→ EXERCISE DESCRIPTION
Give the listing below again in full, exactly as written.

→ RECORDS FOR THE TASK
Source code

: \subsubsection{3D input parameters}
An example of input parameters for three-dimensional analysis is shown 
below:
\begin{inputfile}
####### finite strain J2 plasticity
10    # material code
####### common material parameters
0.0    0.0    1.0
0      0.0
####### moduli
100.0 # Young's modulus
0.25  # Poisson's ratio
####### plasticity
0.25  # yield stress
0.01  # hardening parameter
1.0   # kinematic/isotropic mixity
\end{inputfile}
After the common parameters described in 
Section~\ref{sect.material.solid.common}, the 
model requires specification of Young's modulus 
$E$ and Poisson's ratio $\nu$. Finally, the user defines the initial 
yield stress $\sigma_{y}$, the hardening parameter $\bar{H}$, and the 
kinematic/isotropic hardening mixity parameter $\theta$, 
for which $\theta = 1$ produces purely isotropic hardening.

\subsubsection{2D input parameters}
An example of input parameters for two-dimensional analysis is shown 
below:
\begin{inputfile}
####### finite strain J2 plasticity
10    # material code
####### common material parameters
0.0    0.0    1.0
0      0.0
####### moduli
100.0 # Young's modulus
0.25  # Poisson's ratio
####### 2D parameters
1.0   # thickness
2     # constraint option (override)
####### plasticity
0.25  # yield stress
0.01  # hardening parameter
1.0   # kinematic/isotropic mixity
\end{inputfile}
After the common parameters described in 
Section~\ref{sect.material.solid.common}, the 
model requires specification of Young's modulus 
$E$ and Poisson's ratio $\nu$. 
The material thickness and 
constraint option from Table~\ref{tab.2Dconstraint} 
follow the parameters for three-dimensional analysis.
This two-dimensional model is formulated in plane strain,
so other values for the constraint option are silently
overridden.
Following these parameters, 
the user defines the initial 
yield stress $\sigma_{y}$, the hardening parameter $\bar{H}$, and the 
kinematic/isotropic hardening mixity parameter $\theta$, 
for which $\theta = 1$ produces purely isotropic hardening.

→ WRITTEN ANSWER
Source code

: \subsubsection{3D input parameters}
An example of input parameters for three-dimensional analysis is shown 
below:
\begin{inputfile}
####### finite strain J2 plasticity
10    # material code
####### common material parameters
0.0    0.0    1.0
0      0.0
####### moduli
100.0 # Young's modulus
0.25  # Poisson's ratio
####### plasticity
0.25  # yield stress
0.01  # hardening parameter
1.0   # kinematic/isotropic mixity
\end{inputfile}
After the common parameters described in 
Section~\ref{sect.material.solid.common}, the 
model requires specification of Young's modulus 
$E$ and Poisson's ratio $\nu$. Finally, the user defines the initial 
yield stress $\sigma_{y}$, the hardening parameter $\bar{H}$, and the 
kinematic/isotropic hardening mixity parameter $\theta$, 
for which $\theta = 1$ produces purely isotropic hardening.

\subsubsection{2D input parameters}
An example of input parameters for two-dimensional analysis is shown 
below:
\begin{inputfile}
####### finite strain J2 plasticity
10    # material code
####### common material parameters
0.0    0.0    1.0
0      0.0
####### moduli
100.0 # Young's modulus
0.25  # Poisson's ratio
####### 2D parameters
1.0   # thickness
2     # constraint option (override)
####### plasticity
0.25  # yield stress
0.01  # hardening parameter
1.0   # kinematic/isotropic mixity
\end{inputfile}
After the common parameters described in 
Section~\ref{sect.material.solid.common}, the 
model requires specification of Young's modulus 
$E$ and Poisson's ratio $\nu$. 
The material thickness and 
constraint option from Table~\ref{tab.2Dconstraint} 
follow the parameters for three-dimensional analysis.
This two-dimensional model is formulated in plane strain,
so other values for the constraint option are silently
overridden.
Following these parameters, 
the user defines the initial 
yield stress $\sigma_{y}$, the hardening parameter $\bar{H}$, and the 
kinematic/isotropic hardening mixity parameter $\theta$, 
for which $\theta = 1$ produces purely isotropic hardening.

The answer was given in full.